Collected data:
####################
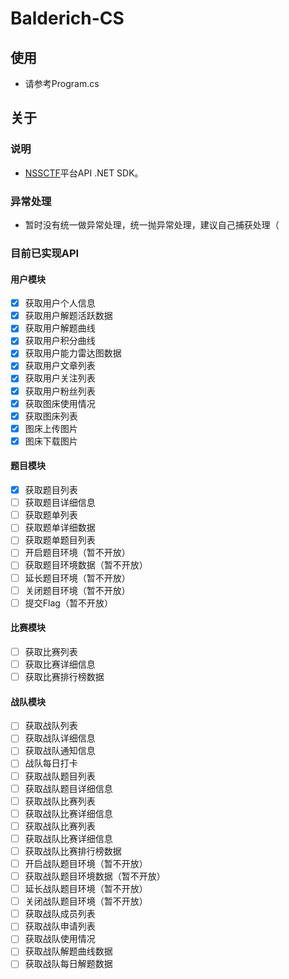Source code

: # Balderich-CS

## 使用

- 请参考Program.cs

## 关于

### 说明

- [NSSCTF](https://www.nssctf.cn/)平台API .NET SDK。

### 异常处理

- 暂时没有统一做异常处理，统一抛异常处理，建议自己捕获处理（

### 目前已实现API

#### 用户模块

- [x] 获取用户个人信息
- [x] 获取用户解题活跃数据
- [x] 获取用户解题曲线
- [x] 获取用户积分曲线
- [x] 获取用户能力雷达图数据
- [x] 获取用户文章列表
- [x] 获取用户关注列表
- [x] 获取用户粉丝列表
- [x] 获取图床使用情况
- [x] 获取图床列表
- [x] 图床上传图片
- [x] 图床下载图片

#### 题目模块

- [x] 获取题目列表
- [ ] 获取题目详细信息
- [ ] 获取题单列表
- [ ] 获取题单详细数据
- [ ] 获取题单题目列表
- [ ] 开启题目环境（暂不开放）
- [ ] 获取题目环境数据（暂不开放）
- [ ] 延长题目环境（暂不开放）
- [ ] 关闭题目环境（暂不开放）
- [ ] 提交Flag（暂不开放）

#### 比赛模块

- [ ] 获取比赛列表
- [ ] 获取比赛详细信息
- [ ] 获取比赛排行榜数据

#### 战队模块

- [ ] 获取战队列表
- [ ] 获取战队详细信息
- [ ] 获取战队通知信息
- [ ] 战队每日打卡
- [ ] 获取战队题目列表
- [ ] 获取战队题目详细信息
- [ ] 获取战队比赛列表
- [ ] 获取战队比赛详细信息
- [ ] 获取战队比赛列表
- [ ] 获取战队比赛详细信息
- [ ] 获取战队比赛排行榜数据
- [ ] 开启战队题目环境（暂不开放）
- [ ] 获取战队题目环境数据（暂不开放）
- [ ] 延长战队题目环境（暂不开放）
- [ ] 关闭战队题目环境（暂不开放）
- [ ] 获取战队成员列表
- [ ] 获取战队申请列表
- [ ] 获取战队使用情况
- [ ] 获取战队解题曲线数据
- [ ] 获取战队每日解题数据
####################
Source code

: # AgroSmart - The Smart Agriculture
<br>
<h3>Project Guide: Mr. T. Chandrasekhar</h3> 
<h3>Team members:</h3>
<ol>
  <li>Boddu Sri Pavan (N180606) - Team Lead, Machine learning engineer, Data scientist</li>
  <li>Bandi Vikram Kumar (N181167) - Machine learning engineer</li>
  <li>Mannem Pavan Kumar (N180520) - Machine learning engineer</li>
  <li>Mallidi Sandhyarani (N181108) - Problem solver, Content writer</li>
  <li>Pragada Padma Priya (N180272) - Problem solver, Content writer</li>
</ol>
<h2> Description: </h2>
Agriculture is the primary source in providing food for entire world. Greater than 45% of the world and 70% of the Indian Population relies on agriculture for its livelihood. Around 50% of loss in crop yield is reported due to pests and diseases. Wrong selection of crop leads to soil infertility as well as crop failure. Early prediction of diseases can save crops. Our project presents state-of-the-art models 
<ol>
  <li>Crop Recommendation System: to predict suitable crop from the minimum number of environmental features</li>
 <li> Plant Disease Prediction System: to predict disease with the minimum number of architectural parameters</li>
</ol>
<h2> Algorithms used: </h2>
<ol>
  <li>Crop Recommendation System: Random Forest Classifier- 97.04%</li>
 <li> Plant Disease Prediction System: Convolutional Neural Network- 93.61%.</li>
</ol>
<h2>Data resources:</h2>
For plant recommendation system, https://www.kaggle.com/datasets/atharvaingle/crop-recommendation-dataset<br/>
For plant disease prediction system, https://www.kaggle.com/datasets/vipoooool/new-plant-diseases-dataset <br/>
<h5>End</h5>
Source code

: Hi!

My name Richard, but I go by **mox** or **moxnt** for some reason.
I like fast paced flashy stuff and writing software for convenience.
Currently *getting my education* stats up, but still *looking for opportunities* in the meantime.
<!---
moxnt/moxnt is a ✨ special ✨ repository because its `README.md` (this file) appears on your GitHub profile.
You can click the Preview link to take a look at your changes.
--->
####################
### [Aim of the task]
Above are the entries. Quote exactly the lines from the one bearing "### 目前已实现API" through the one bearing "- [ ] 获取战队每日解题数据".

### [Solved exercise]
### 目前已实现API

#### 用户模块

- [x] 获取用户个人信息
- [x] 获取用户解题活跃数据
- [x] 获取用户解题曲线
- [x] 获取用户积分曲线
- [x] 获取用户能力雷达图数据
- [x] 获取用户文章列表
- [x] 获取用户关注列表
- [x] 获取用户粉丝列表
- [x] 获取图床使用情况
- [x] 获取图床列表
- [x] 图床上传图片
- [x] 图床下载图片

#### 题目模块

- [x] 获取题目列表
- [ ] 获取题目详细信息
- [ ] 获取题单列表
- [ ] 获取题单详细数据
- [ ] 获取题单题目列表
- [ ] 开启题目环境（暂不开放）
- [ ] 获取题目环境数据（暂不开放）
- [ ] 延长题目环境（暂不开放）
- [ ] 关闭题目环境（暂不开放）
- [ ] 提交Flag（暂不开放）

#### 比赛模块

- [ ] 获取比赛列表
- [ ] 获取比赛详细信息
- [ ] 获取比赛排行榜数据

#### 战队模块

- [ ] 获取战队列表
- [ ] 获取战队详细信息
- [ ] 获取战队通知信息
- [ ] 战队每日打卡
- [ ] 获取战队题目列表
- [ ] 获取战队题目详细信息
- [ ] 获取战队比赛列表
- [ ] 获取战队比赛详细信息
- [ ] 获取战队比赛列表
- [ ] 获取战队比赛详细信息
- [ ] 获取战队比赛排行榜数据
- [ ] 开启战队题目环境（暂不开放）
- [ ] 获取战队题目环境数据（暂不开放）
- [ ] 延长战队题目环境（暂不开放）
- [ ] 关闭战队题目环境（暂不开放）
- [ ] 获取战队成员列表
- [ ] 获取战队申请列表
- [ ] 获取战队使用情况
- [ ] 获取战队解题曲线数据
- [ ] 获取战队每日解题数据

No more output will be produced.